From: nh bowhunter Date: 12-Aug-09
Just to be clear, I'm not "hunting" with the light, only get to and from my stand.

From: smokey Date: 12-Aug-09
I would not worry about it too much. The sound and scent are something to consider. I use a standard flashlight when going to and from stand in the dark and just think about scent and attempt to be quiet.

From: cope30tyee Date: 12-Aug-09
I am also interested in this subject. I believe I heard on tv that deer don't see red very well, but I have no personal experience.

From: Knife2sharp Date: 12-Aug-09
Went back to white LED. White lights are relatively common at night and if a deer is close enough to spook from your light, then it has likely heard you already. I've encountered deer in fields under the moonlight without using a flashlight and I'll still see deer return to the field by sunup. They don't seem to get as spooked by humans at night.

From: Zbone Date: 12-Aug-09
Have messed around with light beams and animals through the years (both wild and domestic) and honestly think, it’s not the color of the lens or beam, but the intensity of the light beam.

A red laser will absolutely drive a Jack Russell Terrier crazy. 6-pack and Jack is some of the cheapest entertainment a man can find…8^) Yet, a low light beam like of that of a flashlight with dying batteries they don’t seem to be able to see, or a least take notice.

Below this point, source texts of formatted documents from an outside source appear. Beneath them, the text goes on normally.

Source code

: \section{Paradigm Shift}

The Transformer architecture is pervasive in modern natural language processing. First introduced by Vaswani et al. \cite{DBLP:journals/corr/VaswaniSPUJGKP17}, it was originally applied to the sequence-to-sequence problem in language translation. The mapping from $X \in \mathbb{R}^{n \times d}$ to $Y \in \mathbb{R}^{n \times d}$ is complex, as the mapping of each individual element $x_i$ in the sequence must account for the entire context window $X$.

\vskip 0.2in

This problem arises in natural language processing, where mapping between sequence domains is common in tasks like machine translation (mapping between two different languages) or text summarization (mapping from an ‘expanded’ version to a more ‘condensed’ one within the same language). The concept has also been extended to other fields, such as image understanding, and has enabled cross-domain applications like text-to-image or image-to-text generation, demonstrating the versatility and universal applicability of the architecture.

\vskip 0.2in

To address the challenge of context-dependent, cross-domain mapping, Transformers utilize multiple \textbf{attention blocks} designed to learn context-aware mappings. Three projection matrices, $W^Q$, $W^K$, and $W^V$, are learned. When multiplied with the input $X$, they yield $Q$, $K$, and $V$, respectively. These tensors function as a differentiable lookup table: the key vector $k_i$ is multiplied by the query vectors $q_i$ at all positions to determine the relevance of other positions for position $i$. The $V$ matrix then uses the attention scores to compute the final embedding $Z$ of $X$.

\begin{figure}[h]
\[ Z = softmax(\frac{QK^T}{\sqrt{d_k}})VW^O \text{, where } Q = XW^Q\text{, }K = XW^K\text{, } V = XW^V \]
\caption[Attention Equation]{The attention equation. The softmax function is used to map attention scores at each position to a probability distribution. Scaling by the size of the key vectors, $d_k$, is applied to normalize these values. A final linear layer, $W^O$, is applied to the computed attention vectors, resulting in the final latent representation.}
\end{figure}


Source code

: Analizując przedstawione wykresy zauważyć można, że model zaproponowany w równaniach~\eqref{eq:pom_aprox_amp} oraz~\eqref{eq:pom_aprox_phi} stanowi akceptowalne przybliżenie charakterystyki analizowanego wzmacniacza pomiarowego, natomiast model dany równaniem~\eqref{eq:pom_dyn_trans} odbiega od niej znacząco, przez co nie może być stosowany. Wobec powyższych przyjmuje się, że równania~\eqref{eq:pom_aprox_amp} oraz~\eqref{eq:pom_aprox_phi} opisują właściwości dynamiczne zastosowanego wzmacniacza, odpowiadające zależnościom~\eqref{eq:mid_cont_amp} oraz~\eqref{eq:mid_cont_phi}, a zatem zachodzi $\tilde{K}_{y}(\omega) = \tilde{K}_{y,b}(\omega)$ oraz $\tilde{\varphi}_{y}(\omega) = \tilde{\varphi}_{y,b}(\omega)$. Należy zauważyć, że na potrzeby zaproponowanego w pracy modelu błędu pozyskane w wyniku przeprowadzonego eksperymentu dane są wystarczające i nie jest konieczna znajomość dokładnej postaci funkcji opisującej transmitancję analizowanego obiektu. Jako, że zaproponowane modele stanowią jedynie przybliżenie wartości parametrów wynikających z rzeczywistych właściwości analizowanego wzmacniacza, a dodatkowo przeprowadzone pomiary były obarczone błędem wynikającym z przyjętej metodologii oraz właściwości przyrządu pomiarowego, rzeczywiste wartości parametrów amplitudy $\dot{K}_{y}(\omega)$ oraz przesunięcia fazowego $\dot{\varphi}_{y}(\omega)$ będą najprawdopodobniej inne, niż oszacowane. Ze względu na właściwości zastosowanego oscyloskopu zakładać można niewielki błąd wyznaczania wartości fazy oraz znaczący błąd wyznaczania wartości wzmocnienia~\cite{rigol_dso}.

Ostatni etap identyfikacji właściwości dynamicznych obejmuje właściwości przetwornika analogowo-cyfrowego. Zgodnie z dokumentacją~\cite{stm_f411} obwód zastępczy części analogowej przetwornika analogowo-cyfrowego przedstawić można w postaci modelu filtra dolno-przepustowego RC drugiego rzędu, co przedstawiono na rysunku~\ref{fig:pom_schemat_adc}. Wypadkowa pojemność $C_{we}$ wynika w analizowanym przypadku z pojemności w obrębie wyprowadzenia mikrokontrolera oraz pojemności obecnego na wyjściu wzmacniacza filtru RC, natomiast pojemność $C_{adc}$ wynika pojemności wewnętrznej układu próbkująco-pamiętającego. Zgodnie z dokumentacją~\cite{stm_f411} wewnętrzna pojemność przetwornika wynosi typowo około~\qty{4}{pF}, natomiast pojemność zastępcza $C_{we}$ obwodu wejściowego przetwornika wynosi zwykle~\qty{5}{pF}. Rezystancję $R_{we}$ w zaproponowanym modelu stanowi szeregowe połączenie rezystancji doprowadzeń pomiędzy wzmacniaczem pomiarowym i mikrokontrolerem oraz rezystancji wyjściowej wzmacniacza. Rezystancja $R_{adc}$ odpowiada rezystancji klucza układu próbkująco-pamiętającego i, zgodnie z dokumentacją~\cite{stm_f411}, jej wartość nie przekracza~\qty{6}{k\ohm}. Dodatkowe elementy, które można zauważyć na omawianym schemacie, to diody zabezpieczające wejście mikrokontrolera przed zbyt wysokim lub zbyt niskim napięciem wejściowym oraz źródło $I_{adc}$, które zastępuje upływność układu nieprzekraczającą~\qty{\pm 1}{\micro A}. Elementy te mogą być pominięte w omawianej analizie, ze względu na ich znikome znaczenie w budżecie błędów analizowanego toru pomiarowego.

I know that is not scientific evidence, but is from a lot of personal experimentation.

From: Kodi Date: 13-Aug-09
I heard Blue is the way to go. No personal expierence my self just a freind of mine mentioned it to me. Check it out.

From: Redneck Date: 13-Aug-09
The Blue light if used will reflect off your trail marking flags (orange red) and appear black Very Hard to See for this out last year. Don't use blue if using marking flags.

From: Bernie P. Date: 13-Aug-09
No matter how careful I always spooked them while trying to get to my stand in the dark with or without artificial light.These days I just wait until I can see well enough to shoot.

From: SANDMAN Date: 13-Aug-09
Blue light is the absolute worst for stealth (other than white) Red is by far the best. Green is made to be seen by other hunters, but deer can see it too. Red is the hardest wavelength for deer to see.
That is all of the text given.